## Problem description
Please retype the records below exactly, omitting any images.

## Items listed in a dataset
━━━━━━
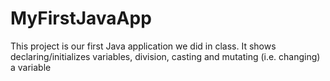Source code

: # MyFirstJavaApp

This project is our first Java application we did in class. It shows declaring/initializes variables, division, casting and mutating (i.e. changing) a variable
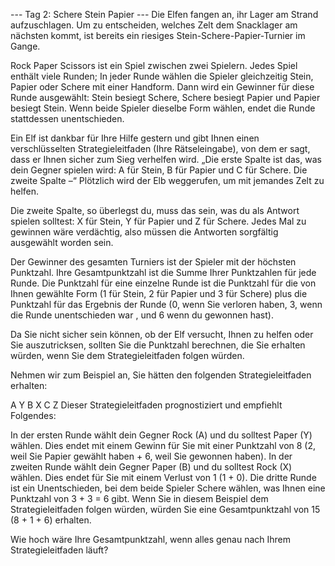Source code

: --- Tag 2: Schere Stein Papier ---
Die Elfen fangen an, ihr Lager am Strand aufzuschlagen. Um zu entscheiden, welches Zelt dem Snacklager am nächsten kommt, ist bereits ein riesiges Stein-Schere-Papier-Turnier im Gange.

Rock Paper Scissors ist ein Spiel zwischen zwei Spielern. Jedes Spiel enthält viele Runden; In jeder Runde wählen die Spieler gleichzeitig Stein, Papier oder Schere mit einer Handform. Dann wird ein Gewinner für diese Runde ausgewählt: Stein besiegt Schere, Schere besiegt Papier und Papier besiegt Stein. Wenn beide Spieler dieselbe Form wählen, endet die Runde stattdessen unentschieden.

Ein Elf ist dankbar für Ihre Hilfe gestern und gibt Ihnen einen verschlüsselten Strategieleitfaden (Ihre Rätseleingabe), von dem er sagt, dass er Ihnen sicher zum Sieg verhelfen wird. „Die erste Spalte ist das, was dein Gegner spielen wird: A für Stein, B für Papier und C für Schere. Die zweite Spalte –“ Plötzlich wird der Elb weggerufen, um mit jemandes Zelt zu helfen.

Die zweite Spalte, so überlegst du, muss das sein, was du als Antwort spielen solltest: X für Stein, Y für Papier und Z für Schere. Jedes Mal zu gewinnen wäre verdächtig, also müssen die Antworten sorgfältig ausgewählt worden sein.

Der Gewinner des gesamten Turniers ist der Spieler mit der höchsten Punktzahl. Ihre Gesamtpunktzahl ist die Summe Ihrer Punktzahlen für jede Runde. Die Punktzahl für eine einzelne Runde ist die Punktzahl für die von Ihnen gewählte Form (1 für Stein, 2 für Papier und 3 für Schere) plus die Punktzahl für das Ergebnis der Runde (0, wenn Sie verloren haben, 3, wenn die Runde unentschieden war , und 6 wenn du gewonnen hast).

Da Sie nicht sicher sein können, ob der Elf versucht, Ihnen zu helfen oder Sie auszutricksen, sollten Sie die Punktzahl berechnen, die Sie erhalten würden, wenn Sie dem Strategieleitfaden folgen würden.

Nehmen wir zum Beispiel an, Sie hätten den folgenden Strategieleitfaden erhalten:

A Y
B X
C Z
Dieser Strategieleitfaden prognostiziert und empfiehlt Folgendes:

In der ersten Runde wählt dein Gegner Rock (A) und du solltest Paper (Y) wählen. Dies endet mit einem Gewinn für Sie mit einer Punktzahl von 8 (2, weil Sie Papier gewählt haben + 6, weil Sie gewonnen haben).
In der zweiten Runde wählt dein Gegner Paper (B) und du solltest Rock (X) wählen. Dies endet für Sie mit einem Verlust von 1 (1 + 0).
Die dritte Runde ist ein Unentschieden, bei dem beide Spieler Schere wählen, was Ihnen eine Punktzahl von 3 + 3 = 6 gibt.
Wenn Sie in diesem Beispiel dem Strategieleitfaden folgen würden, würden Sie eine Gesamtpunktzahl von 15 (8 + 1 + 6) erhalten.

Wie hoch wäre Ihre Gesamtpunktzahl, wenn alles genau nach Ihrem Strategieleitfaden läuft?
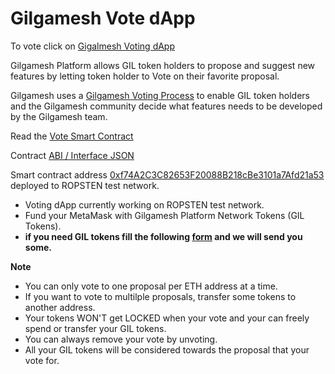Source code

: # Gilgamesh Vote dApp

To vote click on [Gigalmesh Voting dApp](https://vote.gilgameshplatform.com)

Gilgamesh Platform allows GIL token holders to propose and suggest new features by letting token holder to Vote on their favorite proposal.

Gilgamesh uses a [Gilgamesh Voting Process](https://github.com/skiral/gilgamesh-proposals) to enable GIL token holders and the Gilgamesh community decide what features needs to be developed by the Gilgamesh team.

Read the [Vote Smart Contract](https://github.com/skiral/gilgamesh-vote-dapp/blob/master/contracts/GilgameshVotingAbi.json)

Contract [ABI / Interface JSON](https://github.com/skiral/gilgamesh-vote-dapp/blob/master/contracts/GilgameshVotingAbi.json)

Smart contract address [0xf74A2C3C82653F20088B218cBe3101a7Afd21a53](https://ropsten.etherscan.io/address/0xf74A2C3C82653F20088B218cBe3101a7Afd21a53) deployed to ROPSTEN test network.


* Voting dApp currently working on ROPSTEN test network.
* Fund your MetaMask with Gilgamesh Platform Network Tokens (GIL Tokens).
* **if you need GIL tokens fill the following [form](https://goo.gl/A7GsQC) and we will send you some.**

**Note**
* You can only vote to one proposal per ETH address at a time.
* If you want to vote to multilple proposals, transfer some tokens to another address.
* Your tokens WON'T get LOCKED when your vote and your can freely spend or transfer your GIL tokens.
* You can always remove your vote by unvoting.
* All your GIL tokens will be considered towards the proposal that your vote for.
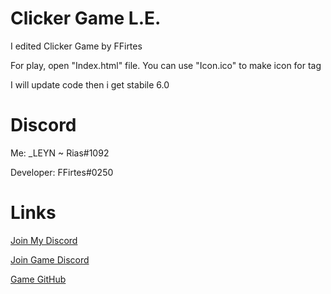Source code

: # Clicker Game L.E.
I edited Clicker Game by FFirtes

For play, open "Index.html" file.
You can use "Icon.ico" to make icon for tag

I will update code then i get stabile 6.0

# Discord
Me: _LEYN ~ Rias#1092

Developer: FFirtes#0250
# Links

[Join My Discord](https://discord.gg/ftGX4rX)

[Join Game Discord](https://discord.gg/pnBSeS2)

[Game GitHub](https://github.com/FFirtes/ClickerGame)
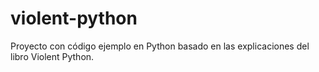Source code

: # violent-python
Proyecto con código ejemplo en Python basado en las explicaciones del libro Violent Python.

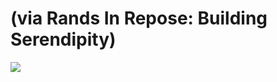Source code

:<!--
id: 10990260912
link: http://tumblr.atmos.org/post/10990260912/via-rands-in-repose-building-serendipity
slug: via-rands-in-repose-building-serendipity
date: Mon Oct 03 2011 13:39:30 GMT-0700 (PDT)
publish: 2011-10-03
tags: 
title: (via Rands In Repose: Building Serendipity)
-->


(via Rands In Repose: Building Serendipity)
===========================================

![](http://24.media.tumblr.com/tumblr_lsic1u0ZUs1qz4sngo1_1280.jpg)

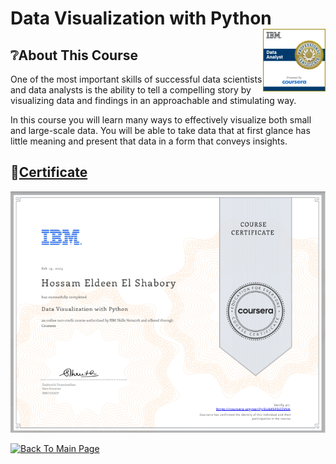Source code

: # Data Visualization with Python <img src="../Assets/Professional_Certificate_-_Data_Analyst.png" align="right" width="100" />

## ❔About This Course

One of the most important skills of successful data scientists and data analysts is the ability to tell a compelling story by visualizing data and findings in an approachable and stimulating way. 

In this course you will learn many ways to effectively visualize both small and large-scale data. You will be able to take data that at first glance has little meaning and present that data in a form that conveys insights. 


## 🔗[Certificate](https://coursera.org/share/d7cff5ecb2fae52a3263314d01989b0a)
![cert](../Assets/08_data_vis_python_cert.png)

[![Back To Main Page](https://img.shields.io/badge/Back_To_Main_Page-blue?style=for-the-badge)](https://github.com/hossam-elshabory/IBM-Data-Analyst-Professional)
━━━━━━
## Exercise answer
Source code

: # MyFirstJavaApp

This project is our first Java application we did in class. It shows declaring/initializes variables, division, casting and mutating (i.e. changing) a variable
Source code

: --- Tag 2: Schere Stein Papier ---
Die Elfen fangen an, ihr Lager am Strand aufzuschlagen. Um zu entscheiden, welches Zelt dem Snacklager am nächsten kommt, ist bereits ein riesiges Stein-Schere-Papier-Turnier im Gange.

Rock Paper Scissors ist ein Spiel zwischen zwei Spielern. Jedes Spiel enthält viele Runden; In jeder Runde wählen die Spieler gleichzeitig Stein, Papier oder Schere mit einer Handform. Dann wird ein Gewinner für diese Runde ausgewählt: Stein besiegt Schere, Schere besiegt Papier und Papier besiegt Stein. Wenn beide Spieler dieselbe Form wählen, endet die Runde stattdessen unentschieden.

Ein Elf ist dankbar für Ihre Hilfe gestern und gibt Ihnen einen verschlüsselten Strategieleitfaden (Ihre Rätseleingabe), von dem er sagt, dass er Ihnen sicher zum Sieg verhelfen wird. „Die erste Spalte ist das, was dein Gegner spielen wird: A für Stein, B für Papier und C für Schere. Die zweite Spalte –“ Plötzlich wird der Elb weggerufen, um mit jemandes Zelt zu helfen.

Die zweite Spalte, so überlegst du, muss das sein, was du als Antwort spielen solltest: X für Stein, Y für Papier und Z für Schere. Jedes Mal zu gewinnen wäre verdächtig, also müssen die Antworten sorgfältig ausgewählt worden sein.

Der Gewinner des gesamten Turniers ist der Spieler mit der höchsten Punktzahl. Ihre Gesamtpunktzahl ist die Summe Ihrer Punktzahlen für jede Runde. Die Punktzahl für eine einzelne Runde ist die Punktzahl für die von Ihnen gewählte Form (1 für Stein, 2 für Papier und 3 für Schere) plus die Punktzahl für das Ergebnis der Runde (0, wenn Sie verloren haben, 3, wenn die Runde unentschieden war , und 6 wenn du gewonnen hast).

Da Sie nicht sicher sein können, ob der Elf versucht, Ihnen zu helfen oder Sie auszutricksen, sollten Sie die Punktzahl berechnen, die Sie erhalten würden, wenn Sie dem Strategieleitfaden folgen würden.

Nehmen wir zum Beispiel an, Sie hätten den folgenden Strategieleitfaden erhalten:

A Y
B X
C Z
Dieser Strategieleitfaden prognostiziert und empfiehlt Folgendes:

In der ersten Runde wählt dein Gegner Rock (A) und du solltest Paper (Y) wählen. Dies endet mit einem Gewinn für Sie mit einer Punktzahl von 8 (2, weil Sie Papier gewählt haben + 6, weil Sie gewonnen haben).
In der zweiten Runde wählt dein Gegner Paper (B) und du solltest Rock (X) wählen. Dies endet für Sie mit einem Verlust von 1 (1 + 0).
Die dritte Runde ist ein Unentschieden, bei dem beide Spieler Schere wählen, was Ihnen eine Punktzahl von 3 + 3 = 6 gibt.
Wenn Sie in diesem Beispiel dem Strategieleitfaden folgen würden, würden Sie eine Gesamtpunktzahl von 15 (8 + 1 + 6) erhalten.

Wie hoch wäre Ihre Gesamtpunktzahl, wenn alles genau nach Ihrem Strategieleitfaden läuft?
Source code

: # Gilgamesh Vote dApp

To vote click on [Gigalmesh Voting dApp](https://vote.gilgameshplatform.com)

Gilgamesh Platform allows GIL token holders to propose and suggest new features by letting token holder to Vote on their favorite proposal.

Gilgamesh uses a [Gilgamesh Voting Process](https://github.com/skiral/gilgamesh-proposals) to enable GIL token holders and the Gilgamesh community decide what features needs to be developed by the Gilgamesh team.

Read the [Vote Smart Contract](https://github.com/skiral/gilgamesh-vote-dapp/blob/master/contracts/GilgameshVotingAbi.json)

Contract [ABI / Interface JSON](https://github.com/skiral/gilgamesh-vote-dapp/blob/master/contracts/GilgameshVotingAbi.json)

Smart contract address [0xf74A2C3C82653F20088B218cBe3101a7Afd21a53](https://ropsten.etherscan.io/address/0xf74A2C3C82653F20088B218cBe3101a7Afd21a53) deployed to ROPSTEN test network.


* Voting dApp currently working on ROPSTEN test network.
* Fund your MetaMask with Gilgamesh Platform Network Tokens (GIL Tokens).
* **if you need GIL tokens fill the following [form](https://goo.gl/A7GsQC) and we will send you some.**

**Note**
* You can only vote to one proposal per ETH address at a time.
* If you want to vote to multilple proposals, transfer some tokens to another address.
* Your tokens WON'T get LOCKED when your vote and your can freely spend or transfer your GIL tokens.
* You can always remove your vote by unvoting.
* All your GIL tokens will be considered towards the proposal that your vote for.
Source code

: # Clicker Game L.E.
I edited Clicker Game by FFirtes

For play, open "Index.html" file.
You can use "Icon.ico" to make icon for tag

I will update code then i get stabile 6.0

# Discord
Me: _LEYN ~ Rias#1092

Developer: FFirtes#0250
# Links

[Join My Discord](https://discord.gg/ftGX4rX)

[Join Game Discord](https://discord.gg/pnBSeS2)

[Game GitHub](https://github.com/FFirtes/ClickerGame)
Source code

: # violent-python
Proyecto con código ejemplo en Python basado en las explicaciones del libro Violent Python.

Source code

:<!--
id: 10990260912
link: http://tumblr.atmos.org/post/10990260912/via-rands-in-repose-building-serendipity
slug: via-rands-in-repose-building-serendipity
date: Mon Oct 03 2011 13:39:30 GMT-0700 (PDT)
publish: 2011-10-03
tags: 
title: (via Rands In Repose: Building Serendipity)
-->


(via Rands In Repose: Building Serendipity)
===========================================

![](http://24.media.tumblr.com/tumblr_lsic1u0ZUs1qz4sngo1_1280.jpg)

Source code

: # Data Visualization with Python <img src="../Assets/Professional_Certificate_-_Data_Analyst.png" align="right" width="100" />

## ❔About This Course

One of the most important skills of successful data scientists and data analysts is the ability to tell a compelling story by visualizing data and findings in an approachable and stimulating way. 

In this course you will learn many ways to effectively visualize both small and large-scale data. You will be able to take data that at first glance has little meaning and present that data in a form that conveys insights. 


## 🔗[Certificate](https://coursera.org/share/d7cff5ecb2fae52a3263314d01989b0a)
![cert](../Assets/08_data_vis_python_cert.png)

[![Back To Main Page](https://img.shields.io/badge/Back_To_Main_Page-blue?style=for-the-badge)](https://github.com/hossam-elshabory/IBM-Data-Analyst-Professional)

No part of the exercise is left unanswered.